Your task is to write out exactly the lines from the line containing "vertical sides only)." through the end of the records, inclusive at both ends.

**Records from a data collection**
• • • • • • •
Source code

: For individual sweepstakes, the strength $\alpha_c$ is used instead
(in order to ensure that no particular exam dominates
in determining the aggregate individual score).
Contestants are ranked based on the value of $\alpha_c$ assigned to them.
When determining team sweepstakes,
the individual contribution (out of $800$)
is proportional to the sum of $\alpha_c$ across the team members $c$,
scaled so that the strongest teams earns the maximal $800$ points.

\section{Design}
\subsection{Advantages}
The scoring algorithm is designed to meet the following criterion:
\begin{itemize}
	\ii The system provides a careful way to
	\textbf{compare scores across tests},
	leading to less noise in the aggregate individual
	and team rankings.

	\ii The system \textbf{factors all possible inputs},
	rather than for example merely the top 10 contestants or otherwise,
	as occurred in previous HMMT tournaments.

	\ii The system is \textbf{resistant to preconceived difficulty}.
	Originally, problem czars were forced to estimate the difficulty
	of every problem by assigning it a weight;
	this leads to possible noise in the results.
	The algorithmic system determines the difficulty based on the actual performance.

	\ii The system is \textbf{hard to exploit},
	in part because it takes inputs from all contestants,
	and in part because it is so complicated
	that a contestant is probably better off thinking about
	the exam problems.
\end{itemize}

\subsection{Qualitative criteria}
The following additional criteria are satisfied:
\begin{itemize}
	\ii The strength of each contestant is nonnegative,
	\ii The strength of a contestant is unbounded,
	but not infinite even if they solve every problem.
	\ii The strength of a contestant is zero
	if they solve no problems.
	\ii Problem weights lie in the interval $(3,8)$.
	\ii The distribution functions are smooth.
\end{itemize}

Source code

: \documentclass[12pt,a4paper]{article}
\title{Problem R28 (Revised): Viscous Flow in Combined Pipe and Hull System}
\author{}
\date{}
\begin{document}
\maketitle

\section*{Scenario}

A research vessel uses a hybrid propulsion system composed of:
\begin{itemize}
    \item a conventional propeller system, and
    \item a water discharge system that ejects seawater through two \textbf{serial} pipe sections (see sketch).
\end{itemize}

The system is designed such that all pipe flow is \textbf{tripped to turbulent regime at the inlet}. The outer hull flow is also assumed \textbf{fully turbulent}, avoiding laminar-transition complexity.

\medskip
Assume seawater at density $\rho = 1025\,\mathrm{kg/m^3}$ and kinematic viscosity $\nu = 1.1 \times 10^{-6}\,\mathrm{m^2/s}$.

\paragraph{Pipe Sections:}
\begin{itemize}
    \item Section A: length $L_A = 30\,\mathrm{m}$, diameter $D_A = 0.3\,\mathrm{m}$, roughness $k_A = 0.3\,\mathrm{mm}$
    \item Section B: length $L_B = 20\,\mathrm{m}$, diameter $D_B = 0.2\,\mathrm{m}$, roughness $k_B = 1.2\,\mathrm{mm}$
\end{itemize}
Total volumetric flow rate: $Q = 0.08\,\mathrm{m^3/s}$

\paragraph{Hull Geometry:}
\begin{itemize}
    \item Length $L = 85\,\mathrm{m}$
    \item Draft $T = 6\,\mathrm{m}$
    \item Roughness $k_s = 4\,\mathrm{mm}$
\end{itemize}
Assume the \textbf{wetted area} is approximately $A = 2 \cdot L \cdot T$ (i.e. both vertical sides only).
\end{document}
• • • • • • •
**Response to the exercise**
Assume the \textbf{wetted area} is approximately $A = 2 \cdot L \cdot T$ (i.e. both vertical sides only).
\end{document}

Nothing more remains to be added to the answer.